Consider the differential equation

$$\frac{d^{2} w}{d x^{2}}=q(x) w$$

where $q(x) \geqslant 0$ in an interval $(a, \infty)$. Given a solution $w(x)$ and a further smooth function $\xi(x)$, define

$$W(x)=\left[\xi^{\prime}(x)\right]^{1 / 2} w(x) .$$

Show that, when $\xi$ is regarded as the independent variable, the function $W(\xi)$ obeys the differential equation

$$\frac{d^{2} W}{d \xi^{2}}=\left\{\dot{x}^{2} q(x)+\dot{x}^{1 / 2} \frac{d^{2}}{d \xi^{2}}\left[\dot{x}^{-1 / 2}\right]\right\} W$$

where $\dot{x}$ denotes $d x / d \xi$.

Taking the choice

$$\xi(x)=\int q^{1 / 2}(x) d x$$

show that equation $(*)$ becomes

$$\frac{d^{2} W}{d \xi^{2}}=(1+\phi) W$$

where

$$\phi=-\frac{1}{q^{3 / 4}} \frac{d^{2}}{d x^{2}}\left(\frac{1}{q^{1 / 4}}\right)$$

In the case that $\phi$ is negligible, deduce the Liouville-Green approximate solutions

$$w_{\pm}=q^{-1 / 4} \exp \left(\pm \int q^{1 / 2} d x\right)$$

Consider the Whittaker equation

$$\frac{d^{2} w}{d x^{2}}=\left[\frac{1}{4}+\frac{s(s-1)}{x^{2}}\right] w$$

where $s$ is a real constant.
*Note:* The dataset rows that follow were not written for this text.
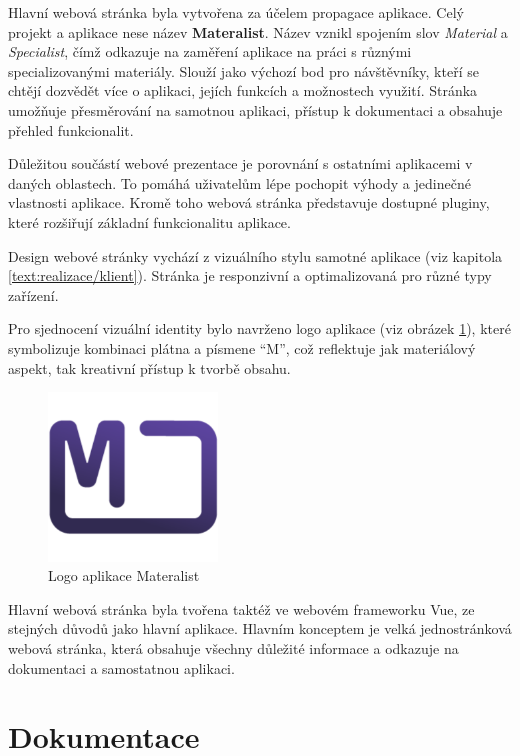 Hlavní webová stránka byla vytvořena za účelem propagace aplikace.
Celý projekt a aplikace nese název \textbf{Materalist}.
Název vznikl spojením slov \textit{Material} a \textit{Specialist}, čímž odkazuje na zaměření aplikace na práci s různými specializovanými materiály.
Slouží jako výchozí bod pro návštěvníky, kteří se chtějí dozvědět více o aplikaci, jejích funkcích a možnostech využití. 
Stránka umožňuje přesměrování na samotnou aplikaci, přístup k dokumentaci a obsahuje přehled funkcionalit.

Důležitou součástí webové prezentace je porovnání s ostatními aplikacemi v daných oblastech. 
To pomáhá uživatelům lépe pochopit výhody a jedinečné vlastnosti aplikace. 
Kromě toho webová stránka představuje dostupné pluginy, které rozšiřují základní funkcionalitu aplikace.

Design webové stránky vychází z vizuálního stylu samotné aplikace (viz kapitola \ref{text:realizace/klient}). 
Stránka je responzivní a optimalizovaná pro různé typy zařízení.

Pro sjednocení vizuální identity bylo navrženo logo aplikace (viz obrázek \ref{fig:logo}), které symbolizuje kombinaci plátna a písmene \enquote{M}, což reflektuje jak materiálový aspekt, tak kreativní přístup k tvorbě obsahu.

\begin{figure}[ht!]
    \centering
    \includegraphics[width=0.4\textwidth]{media/05_realizace/logo.png}
    \caption{Logo aplikace Materalist}
    \label{fig:logo}
\end{figure}

Hlavní webová stránka byla tvořena taktéž ve webovém frameworku Vue, ze stejných důvodů jako hlavní aplikace.
Hlavním konceptem je velká jednostránková webová stránka, která obsahuje všechny důležité informace a odkazuje na dokumentaci a samostatnou aplikaci.

\section{Dokumentace}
Show that the Liouville-Green approximation suggests the existence of solutions $w_{A, B}(x)$ with asymptotic behaviour of the form

$$w_{A} \sim \exp (x / 2)\left(1+\sum_{n=1}^{\infty} a_{n} x^{-n}\right), \quad w_{B} \sim \exp (-x / 2)\left(1+\sum_{n=1}^{\infty} b_{n} x^{-n}\right)$$

as $x \rightarrow \infty$.

Given that these asymptotic series may be differentiated term-by-term, show that

$$a_{n}=\frac{(-1)^{n}}{n !}(s-n)(s-n+1) \ldots(s+n-1) \text {. }$$